On December 15, 2025, Lightwave Logic, Inc., a Nevada corporation (the “Company”), entered into an underwriting agreement (the “Underwriting Agreement”) with Titan Partners Group LLC, a division of American Capital Partners, LLC, as the underwriter (the “Underwriter”), relating to an underwritten public offering of 11,666,667 shares of the Company’s common stock, par value $0.001 per share (“Common Stock”), at a price to the public of $3.00 per share (the “Offering”). Pursuant to the Underwriting Agreement, the Company granted to the Underwriter an option, exercisable not later than thirty (30) days after the date of the closing of the Offering, to purchase from the Company up to 1,750,000 additional shares of Common Stock for the purpose of covering over-allotments, if any.

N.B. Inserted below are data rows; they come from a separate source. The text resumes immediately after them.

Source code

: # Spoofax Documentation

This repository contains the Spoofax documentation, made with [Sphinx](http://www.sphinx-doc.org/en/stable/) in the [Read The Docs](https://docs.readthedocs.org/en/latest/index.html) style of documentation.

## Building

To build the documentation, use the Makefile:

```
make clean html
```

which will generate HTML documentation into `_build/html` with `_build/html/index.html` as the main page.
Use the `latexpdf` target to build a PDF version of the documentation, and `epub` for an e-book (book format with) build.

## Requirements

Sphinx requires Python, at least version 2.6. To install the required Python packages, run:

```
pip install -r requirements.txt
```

The Offering closed on December 17, 2025. The net proceeds to the Company from the Offering were approximately $32.8 million, after deducting underwriting discounts and commissions and other estimated offering expenses payable by the Company. The Company intends to use the net proceeds from the Offering for working capital and other general corporate purposes and may use a portion of the net proceeds to accelerate its commercialization timeline, accelerate and expand its U.S. production capacity to support customer partnerships and design-ins, to pursue strategic mergers and acquisitions or to invest in complementary technologies or businesses. The Company does not, however, have agreements or commitments to enter into any acquisitions, mergers or investments at this time.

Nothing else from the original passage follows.